There is no limit, in principle, on the number of ‘biosimilar’ products that can be safely interchanged with a single reference biologic medicine, the European Medicines Agency (EMA) has said.
The clarification (2-page /107KB PDF) builds on a landmark statement issued by the EMA last year in which it, together with the Heads of Medicines Agencies, said that patients can safely be switched onto ‘biosimilar’ medicines in place of the biologic medicines those biosimilars are based on without that reducing treatment effectiveness.
The original statement was welcomed by biosimilar manufacturers who can obtain a marketing authorisation through an abridged process if they can demonstrate no clinically meaningful differences between their biosimilar and the originator reference medicine in terms of safety, quality and efficacy – i.e. demonstrate ‘biosimilarity’ to regulators.
The EMA said it and national medicines regulators had received “questions for clarification” in response to its original statement, however. It decided to provide further detail on its policy in a question-and-answer format to address the issues raised.
In its new statement, the EMA said that the principle of interchangeability of biosimilars that it endorsed last year is not impacted by either the frequency of switches or number of products involved “if all switches are taking place within the group of products that have the same reference product, or between the reference product and its biosimilars”.
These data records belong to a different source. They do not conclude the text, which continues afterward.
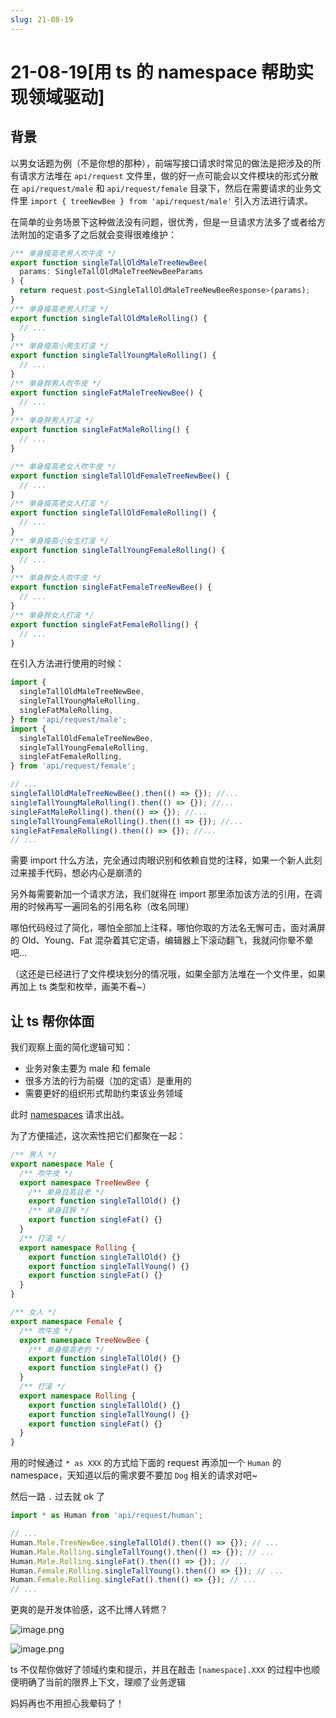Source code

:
 ```yaml
---
slug: 21-08-19
---
```


# 21-08-19[用 ts 的 namespace 帮助实现领域驱动]

## 背景

以男女话题为例（不是你想的那种），前端写接口请求时常见的做法是把涉及的所有请求方法堆在 `api/request` 文件里，做的好一点可能会以文件模块的形式分散在 `api/request/male` 和 `api/request/female` 目录下，然后在需要请求的业务文件里 `import { treeNewBee } from 'api/request/male'` 引入方法进行请求。

在简单的业务场景下这种做法没有问题，很优秀，但是一旦请求方法多了或者给方法附加的定语多了之后就会变得很难维护：

```typescript title="api/request/male"
/** 单身瘦高老男人吹牛皮 */
export function singleTallOldMaleTreeNewBee(
  params: SingleTallOldMaleTreeNewBeeParams
) {
  return request.post<SingleTallOldMaleTreeNewBeeResponse>(params);
}
/** 单身瘦高老男人打滚 */
export function singleTallOldMaleRolling() {
  // ...
}
/** 单身瘦高小男生打滚 */
export function singleTallYoungMaleRolling() {
  // ...
}
/** 单身胖男人吹牛皮 */
export function singleFatMaleTreeNewBee() {
  // ...
}
/** 单身胖男人打滚 */
export function singleFatMaleRolling() {
  // ...
}
```

```typescript title="api/request/female"
/** 单身瘦高老女人吹牛皮 */
export function singleTallOldFemaleTreeNewBee() {
  // ...
}
/** 单身瘦高老女人打滚 */
export function singleTallOldFemaleRolling() {
  // ...
}
/** 单身瘦高小女生打滚 */
export function singleTallYoungFemaleRolling() {
  // ...
}
/** 单身胖女人吹牛皮 */
export function singleFatFemaleTreeNewBee() {
  // ...
}
/** 单身胖女人打滚 */
export function singleFatFemaleRolling() {
  // ...
}
```

在引入方法进行使用的时候：

```typescript title="page/demo"
import {
  singleTallOldMaleTreeNewBee,
  singleTallYoungMaleRolling,
  singleFatMaleRolling,
} from 'api/request/male';
import {
  singleTallOldFemaleTreeNewBee,
  singleTallYoungFemaleRolling,
  singleFatFemaleRolling,
} from 'api/request/female';

// ...
singleTallOldMaleTreeNewBee().then(() => {}); //...
singleTallYoungMaleRolling().then(() => {}); //...
singleFatMaleRolling().then(() => {}); //...
singleTallYoungFemaleRolling().then(() => {}); //...
singleFatFemaleRolling().then(() => {}); //...
// ...
```

需要 import 什么方法，完全通过肉眼识别和依赖自觉的注释，如果一个新人此刻过来接手代码，想必内心是崩溃的

另外每需要新加一个请求方法，我们就得在 import 那里添加该方法的引用，在调用的时候再写一遍同名的引用名称（改名同理）

哪怕代码经过了简化，哪怕全部加上注释，哪怕你取的方法名无懈可击，面对满屏的 Old、Young、Fat 混杂着其它定语，编辑器上下滚动翻飞，我就问你晕不晕吧...

（这还是已经进行了文件模块划分的情况哦，如果全部方法堆在一个文件里，如果再加上 ts 类型和枚举，画美不看~）

## 让 ts 帮你体面

我们观察上面的简化逻辑可知：

- 业务对象主要为 male 和 female
- 很多方法的行为前缀（加的定语）是重用的
- 需要更好的组织形式帮助约束该业务领域

此时 [namespaces](https://www.typescriptlang.org/docs/handbook/namespaces.html) 请求出战。

为了方便描述，这次索性把它们都聚在一起：

```typescript title="api/request/human"
/** 男人 */
export namespace Male {
  /** 吹牛皮 */
  export namespace TreeNewBee {
    /** 单身且高且老 */
    export function singleTallOld() {}
    /** 单身且胖 */
    export function singleFat() {}
  }
  /** 打滚 */
  export namespace Rolling {
    export function singleTallOld() {}
    export function singleTallYoung() {}
    export function singleFat() {}
  }
}

/** 女人 */
export namespace Female {
  /** 吹牛皮 */
  export namespace TreeNewBee {
    /** 单身瘦高老的 */
    export function singleTallOld() {}
    export function singleFat() {}
  }
  /** 打滚 */
  export namespace Rolling {
    export function singleTallOld() {}
    export function singleTallYoung() {}
    export function singleFat() {}
  }
}
```

用的时候通过 `* as XXX` 的方式给下面的 request 再添加一个 `Human` 的 namespace，天知道以后的需求要不要加 `Dog` 相关的请求对吧~

然后一路 `.` 过去就 ok 了

```typescript title="page/demo2"
import * as Human from 'api/request/human';

// ...
Human.Male.TreeNewBee.singleTallOld().then(() => {}); // ...
Human.Male.Rolling.singleTallYoung().then(() => {}); // ...
Human.Male.Rolling.singleFat().then(() => {}); // ...
Human.Female.Rolling.singleTallYoung().then(() => {}); // ...
Human.Female.Rolling.singleFat().then(() => {}); // ...
// ...
```

更爽的是开发体验感，这不比博人转燃？

![image.png](https://i.loli.net/2021/08/19/gyhc4fMrotuJOxv.png)

![image.png](https://i.loli.net/2021/08/19/pmHaWfdiNZFMQ7e.png)

ts 不仅帮你做好了领域约束和提示，并且在敲击 `[namespace].XXX` 的过程中也顺便明确了当前的限界上下文，理顺了业务逻辑

妈妈再也不用担心我晕码了！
It added: “The comprehensive comparability exercise required for establishing biosimilarity makes negative consequences of switching highly unlikely. Such practice is already taking place in some EU member states without any signs of change in efficacy or safety for the patients.”
The EMA also confirmed that the principle of biosimilars interchangeability applies regardless of the complexity of molecular structure of the biosimilar product.
The EMA said that its statements endorsing the principle of biosimilars interchangeability concern “the active substance and the formulated product” only and that other issues that arise, such as when biosimilars are to be administered differently to their reference biologic, and around physician or patient perception of biosimilars, are to be considered separately. It further emphasised that the principle of biosimilars interchangeability does not mean that biosimilars will automatically be substituted in for reference products across the EU. Decisions on pharmacy-level substitution, for example, sit with each EU member state.